Key findings from the Donna Ockenden maternity report

By Blackwater Law

Pregnant women having an ultrasound

At the end of March, The Donna Ockenden report was published. This long-awaited report was based on investigations at the Shrewsbury and Telford Hospital and lays bare a number of damning findings into poor maternity care in the largest maternity scandal in the history of the NHS.

Birth injury solicitors, Blackwater Law outline some of the key findings from the comprehensive report in the first of our series of articles dedicated to the Ockenden report.

What did the Ockenden report cover?

Commissioned by the government in 2017, the report was initially focused on 23 cases of concern following a number of parents raising the alarm about poor care that they had received. However, during the course of the investigation it became apparent that the poor care across the Shrewsbury and Telford NHS Trust ran far deeper and upon publication the report covered 1,486 families and 1,592 clinical incidents between 2000 and 2019.

Given the scale of the investigation required, the report includes feedback from staff at the Trust, first-hand experiences of families who suffered poor care as well as reviewing the processes and investigations undertaken by the Trust when an incident arose.

The Trust had a number of birth injury claims as a result of the poor care that families received.

What were they key findings from the report?

The report uncovered systematic failings by the Trust, with devastating consequences for mothers, babies and their families. Shockingly, the inquiry found a total of 295 avoidable baby deaths or brain damage cases as a direct result of poor maternity care. This includes 131 stillbirths, 70 neonatal deaths and 84 cases of brain damage in babies.

It was also found that 9 mothers died as a result of avoidable poor care.

The catastrophic failings can be attributed to a number of reasons including a reluctance to perform caesarean sections in order to preserve the Trust’s ‘natural birth’ figures. Staff also did not act in accordance with national guidelines and were “overly confident” in their ability to handle complex pregnancies. An example of this, is waiting for 90 minutes to call an ambulance where national guidelines stipulate this should be completed within 10 minutes.

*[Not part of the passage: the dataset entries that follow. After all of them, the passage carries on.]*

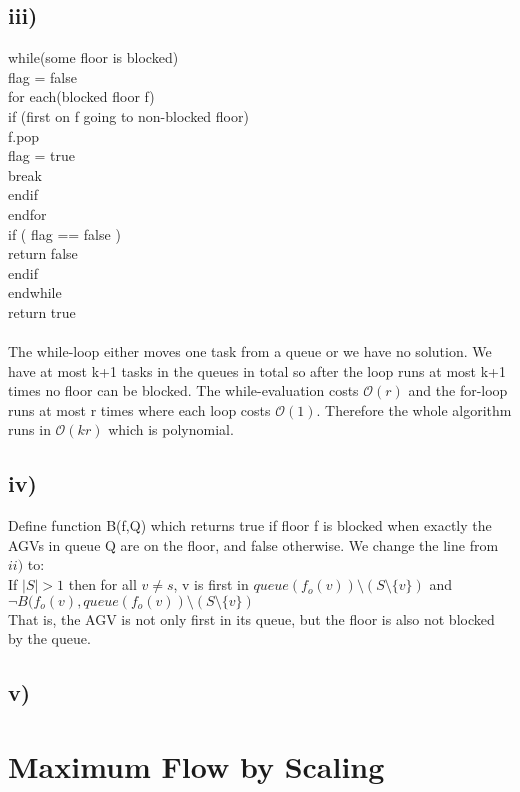 \documentclass[a4paper]{article}
\begin{document}
\subsection*{iii)}
while(some floor is blocked)\\
\indent flag = false\\
\indent for each(blocked floor f)\\
\indent \indent if (first on f going to non-blocked floor) \\
\indent\indent\indent f.pop \\
\indent\indent\indent flag = true \\
\indent\indent\indent break \\
\indent\indent endif\\
\indent endfor\\
\indent if ( flag == false ) \\
\indent\indent return false \\
\indent endif\\
endwhile \\
return true\\
\\
The while-loop either moves one task from a queue or we have no solution. We have at most k+1 tasks in the queues in total so after the loop runs at most k+1 times no floor can be blocked. The while-evaluation costs $\mathcal{O}(r)$ and the for-loop runs at most r times where each loop costs $\mathcal{O}(1)$. Therefore the whole algorithm runs in $\mathcal{O}(kr)$ which is polynomial.

\subsection*{iv)}
Define function B(f,Q) which returns true if floor f is blocked when exactly the AGVs in queue Q are on the floor, and false otherwise. We change the line from $ii)$ to:\\
If $|S|>1$ then for all $v \neq s$, v is first in $queue(f_o(v))\setminus(S \setminus \{v\})$ and $ \lnot B(f_o(v), queue(f_o(v))\setminus(S \setminus \{v\})$ \\
That is, the AGV is not only first in its queue, but the floor is also not blocked by the queue.
\subsection*{v)}

\section{Maximum Flow by Scaling}
\end{document}
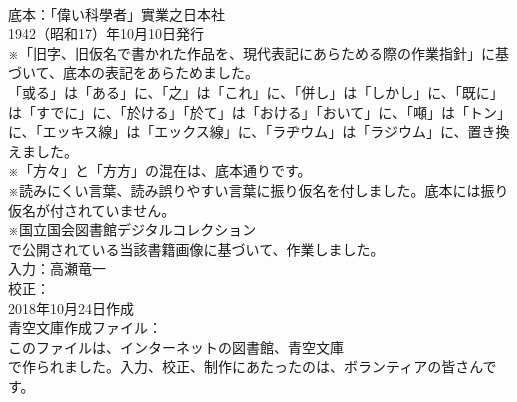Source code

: \documentclass[8pt]{extreport}
\begin{document}
\begin{CJK}{UTF8}{min}
\\	底本：「偉い科學者」實業之日本社
\\	1942（昭和17）年10月10日発行
\\	※「旧字、旧仮名で書かれた作品を、現代表記にあらためる際の作業指針」に基づいて、底本の表記をあらためました。
\\	「或る」は「ある」に、「之」は「これ」に、「併し」は「しかし」に、「既に」は「すでに」に、「於ける」「於て」は「おける」「おいて」に、「噸」は「トン」に、「エッキス線」は「エックス線」に、「ラヂウム」は「ラジウム」に、置き換えました。
\\	※「方々」と「方方」の混在は、底本通りです。
\\	※読みにくい言葉、読み誤りやすい言葉に振り仮名を付しました。底本には振り仮名が付されていません。
\\	※国立国会図書館デジタルコレクション
\\	で公開されている当該書籍画像に基づいて、作業しました。
\\	入力：高瀬竜一
\\	校正：
\\	2018年10月24日作成
\\	青空文庫作成ファイル：
\\	このファイルは、インターネットの図書館、青空文庫
\\	で作られました。入力、校正、制作にあたったのは、ボランティアの皆さんです。
\end{CJK}
\end{document}
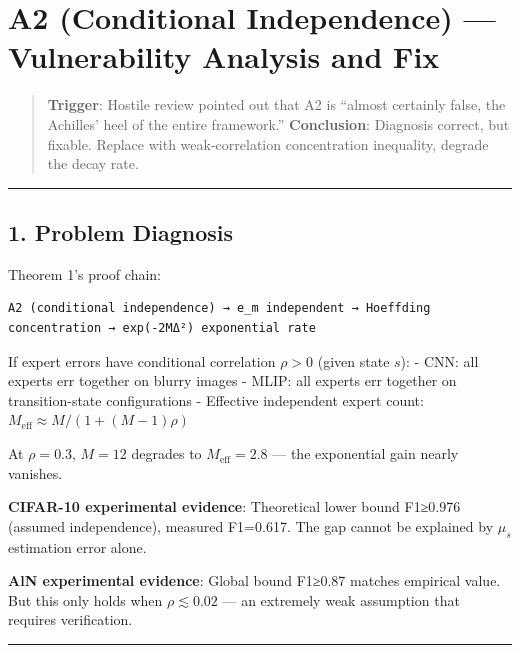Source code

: \documentclass[
  12pt,
]{article}
\author{SCX}
\date{2026}
\begin{document}
\section{A2 (Conditional Independence) --- Vulnerability Analysis and Fix}\label{a2-conditional-independence-vulnerability-analysis-and-fix}

\begin{quote}
\textbf{Trigger}: Hostile review pointed out that A2 is ``almost certainly false, the Achilles' heel of the entire framework.'' \textbf{Conclusion}: Diagnosis correct, but fixable. Replace with weak-correlation concentration inequality, degrade the decay rate.
\end{quote}

\begin{center}\rule{0.5\linewidth}{0.5pt}\end{center}

\subsection{1. Problem Diagnosis}\label{problem-diagnosis}

Theorem 1's proof chain:

\begin{verbatim}
A2 (conditional independence) → e_m independent → Hoeffding concentration → exp(-2MΔ²) exponential rate
\end{verbatim}

If expert errors have conditional correlation \(\rho > 0\) (given state \(s\)): - CNN: all experts err together on blurry images - MLIP: all experts err together on transition-state configurations - Effective independent expert count: \(M_{\text{eff}} \approx M / (1 + (M-1)\rho)\)

At \(\rho = 0.3\), \(M=12\) degrades to \(M_{\text{eff}} = 2.8\) --- the exponential gain nearly vanishes.

\textbf{CIFAR-10 experimental evidence}: Theoretical lower bound F1≥0.976 (assumed independence), measured F1=0.617. The gap cannot be explained by \(\mu_s\) estimation error alone.

\textbf{AlN experimental evidence}: Global bound F1≥0.87 matches empirical value. But this only holds when \(\rho \lesssim 0.02\) --- an extremely weak assumption that requires verification.

\begin{center}\rule{0.5\linewidth}{0.5pt}\end{center}
\end{document}
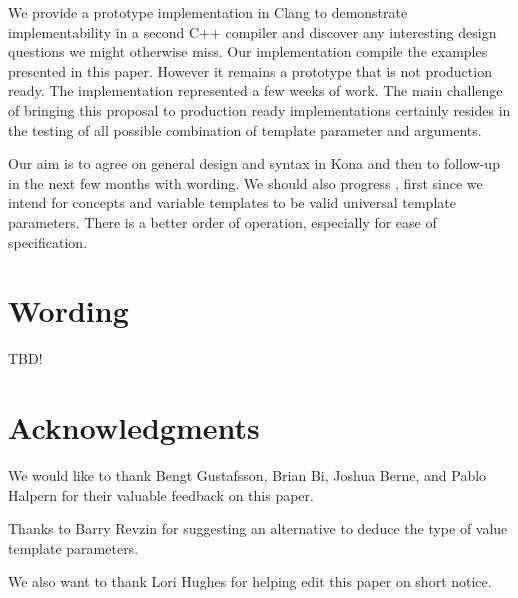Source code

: \documentclass{wg21}
\begin{document}
We provide a prototype implementation in Clang to demonstrate implementability in a second C++ compiler and discover any interesting design questions we might otherwise
miss. Our implementation compile the examples presented in this paper. However it remains a prototype that is not production ready.
The implementation represented a few weeks of work. The main challenge of bringing this proposal to production ready implementations certainly resides in the
testing of all possible combination of template parameter and arguments.


Our aim is to agree on general design and syntax in Kona and then to follow-up in the next few months with wording.
We should also progress , first since we intend for concepts and variable templates to be valid universal template parameters.
There is a better order of operation, especially for ease of specification.

\section{Wording}

TBD!

\section{Acknowledgments}

We would like to thank Bengt Gustafsson, Brian Bi, Joshua Berne, and Pablo Halpern for their
valuable feedback on this paper.

Thanks to Barry Revzin for suggesting an alternative to deduce the type of value template parameters.

We also want to thank Lori Hughes for helping edit this paper on short notice.





\renewcommand{\section}[2]{}%

\begin{thebibliography}{9}


\end{thebibliography}
\end{document}
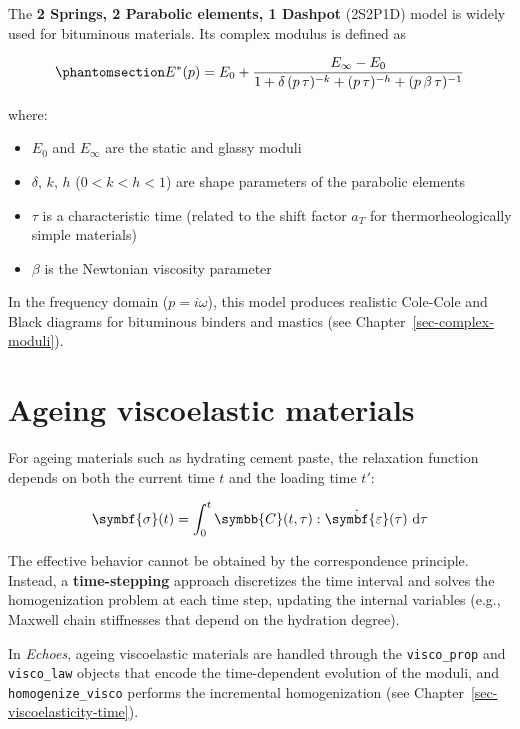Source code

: \documentclass[
  a4paper,
  numbers=noendperiod,
  DIV=12]{scrreprt}
\providecommand{\tightlist}{%
  \setlength{\itemsep}{0pt}\setlength{\parskip}{0pt}}
\newcommand{\uu}[1]{{\symbf{{#1}}}}
\newcommand{\uuuu}[1]{{\symbb{{#1}}}}
\newcommand{\eps}{{\uu{{\varepsilon}}}}
\newcommand{\sig}{{\uu{{\sigma}}}}
\newcommand{\ud}{{\,\mathrm{d}}}
\begin{document}
The \textbf{2 Springs, 2 Parabolic elements, 1 Dashpot} (2S2P1D) model
is widely used for bituminous materials. Its complex modulus is defined
as

\begin{equation}\protect\phantomsection\label{eq-2S2P1D}{
E^*(p) = E_0 + \frac{E_\infty - E_0}{1 + \delta\,(p\,\tau)^{-k} + (p\,\tau)^{-h} + (p\,\beta\,\tau)^{-1}}
}\end{equation}

where:

\begin{itemize}
\tightlist
\item
  \(E_0\) and \(E_\infty\) are the static and glassy moduli
\item
  \(\delta\), \(k\), \(h\) (\(0 < k < h < 1\)) are shape parameters of
  the parabolic elements
\item
  \(\tau\) is a characteristic time (related to the shift factor \(a_T\)
  for thermorheologically simple materials)
\item
  \(\beta\) is the Newtonian viscosity parameter
\end{itemize}

In the frequency domain (\(p = i\omega\)), this model produces realistic
Cole-Cole and Black diagrams for bituminous binders and mastics (see
Chapter~\ref{sec-complex-moduli}).

\section{Ageing viscoelastic materials}\label{sec-ageing}

For ageing materials such as hydrating cement paste, the relaxation
function depends on both the current time \(t\) and the loading time
\(t'\):

\[
\sig(t) = \int_0^t \uuuu{C}(t,\tau) : \dot{\eps}(\tau) \, \ud\tau
\]

The effective behavior cannot be obtained by the correspondence
principle. Instead, a \textbf{time-stepping} approach discretizes the
time interval and solves the homogenization problem at each time step,
updating the internal variables (e.g., Maxwell chain stiffnesses that
depend on the hydration degree).

In \emph{Echoes}, ageing viscoelastic materials are handled through the
\texttt{visco\_prop} and \texttt{visco\_law} objects that encode the
time-dependent evolution of the moduli, and \texttt{homogenize\_visco}
performs the incremental homogenization (see
Chapter~\ref{sec-viscoelasticity-time}).
\end{document}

Perhaps most disturbing of all, is that in some instances, fault for the death of babies was placed on the mothers themselves, no doubt compounding their grief further. Additionally, it appeared that those questioning the quality of their care often had their concerns dismissed and found it near on impossible to ascertain answers themselves. It is thought that a number of these families resorted to legal action through a birth injury claim in order to assist with establishing the true circumstances surrounding their case as they felt unable to obtain this information from the Trust.

A number of essential actions for the Trust have been identified within the report to ensure that there are improvements on the quality of care provided to mothers, babies and their families. It is hoped that these actions can also be implemented by other Trusts to increase the quality of care and to minimise the number of birth injuries that arise as a result – each of which has a devastating impact on the families around them.